= EXERCISE DETAILS =
Here are some records; copy every line that holds the word "bbox".

EXCERPTED DATA Start Marker

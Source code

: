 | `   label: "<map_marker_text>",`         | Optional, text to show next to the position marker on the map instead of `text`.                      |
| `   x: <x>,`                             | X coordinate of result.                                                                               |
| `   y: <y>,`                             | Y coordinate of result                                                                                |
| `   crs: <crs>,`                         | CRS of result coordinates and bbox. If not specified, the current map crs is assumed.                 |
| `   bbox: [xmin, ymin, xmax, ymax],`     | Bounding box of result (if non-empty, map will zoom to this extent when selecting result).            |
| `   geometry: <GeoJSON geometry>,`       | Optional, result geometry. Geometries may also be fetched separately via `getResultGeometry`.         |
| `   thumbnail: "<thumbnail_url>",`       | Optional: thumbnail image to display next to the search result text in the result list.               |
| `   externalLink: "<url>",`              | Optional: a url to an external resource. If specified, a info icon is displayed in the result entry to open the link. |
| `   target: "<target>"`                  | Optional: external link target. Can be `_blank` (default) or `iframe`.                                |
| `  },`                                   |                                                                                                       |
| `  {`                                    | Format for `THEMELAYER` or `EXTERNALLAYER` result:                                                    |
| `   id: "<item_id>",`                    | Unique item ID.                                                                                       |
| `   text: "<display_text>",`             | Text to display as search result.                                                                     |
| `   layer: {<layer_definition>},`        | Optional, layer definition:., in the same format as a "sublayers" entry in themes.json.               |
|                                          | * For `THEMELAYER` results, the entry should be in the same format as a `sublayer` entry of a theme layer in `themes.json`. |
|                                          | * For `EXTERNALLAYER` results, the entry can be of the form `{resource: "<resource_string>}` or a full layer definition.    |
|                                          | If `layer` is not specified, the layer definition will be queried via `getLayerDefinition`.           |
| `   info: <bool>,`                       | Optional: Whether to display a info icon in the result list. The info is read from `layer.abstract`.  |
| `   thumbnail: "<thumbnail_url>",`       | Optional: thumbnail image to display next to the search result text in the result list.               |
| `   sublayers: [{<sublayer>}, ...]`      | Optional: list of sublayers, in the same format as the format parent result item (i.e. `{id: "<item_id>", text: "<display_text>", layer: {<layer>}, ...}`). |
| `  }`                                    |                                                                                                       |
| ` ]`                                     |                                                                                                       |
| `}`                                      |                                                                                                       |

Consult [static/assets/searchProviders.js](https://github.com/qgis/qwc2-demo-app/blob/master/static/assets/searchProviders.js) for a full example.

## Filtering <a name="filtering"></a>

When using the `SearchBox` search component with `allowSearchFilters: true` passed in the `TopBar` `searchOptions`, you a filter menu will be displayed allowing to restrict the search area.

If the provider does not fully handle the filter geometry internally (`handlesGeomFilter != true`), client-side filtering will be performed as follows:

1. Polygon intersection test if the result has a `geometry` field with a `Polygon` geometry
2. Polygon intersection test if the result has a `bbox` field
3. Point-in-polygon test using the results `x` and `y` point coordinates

EXCERPTED DATA End Marker
EXCERPTED DATA Start Marker

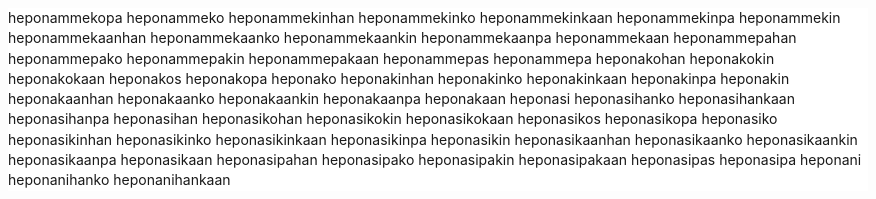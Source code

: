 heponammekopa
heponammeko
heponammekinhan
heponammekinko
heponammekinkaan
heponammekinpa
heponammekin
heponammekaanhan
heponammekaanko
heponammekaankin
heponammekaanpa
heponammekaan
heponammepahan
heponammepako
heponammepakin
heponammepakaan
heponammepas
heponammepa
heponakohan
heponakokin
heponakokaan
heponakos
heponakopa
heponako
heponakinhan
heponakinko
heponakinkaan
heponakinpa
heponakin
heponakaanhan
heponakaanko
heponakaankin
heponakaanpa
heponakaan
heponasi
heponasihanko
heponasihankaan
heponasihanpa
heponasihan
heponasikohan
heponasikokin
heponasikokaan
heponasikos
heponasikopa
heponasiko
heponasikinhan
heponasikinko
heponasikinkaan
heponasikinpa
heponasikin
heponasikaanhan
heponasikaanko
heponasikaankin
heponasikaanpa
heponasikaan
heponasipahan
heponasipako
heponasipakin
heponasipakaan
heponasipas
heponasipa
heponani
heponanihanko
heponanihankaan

EXCERPTED DATA End Marker

= EXERCISE RESPONSE =
| `   crs: <crs>,`                         | CRS of result coordinates and bbox. If not specified, the current map crs is assumed.                 |
| `   bbox: [xmin, ymin, xmax, ymax],`     | Bounding box of result (if non-empty, map will zoom to this extent when selecting result).            |
2. Polygon intersection test if the result has a `bbox` field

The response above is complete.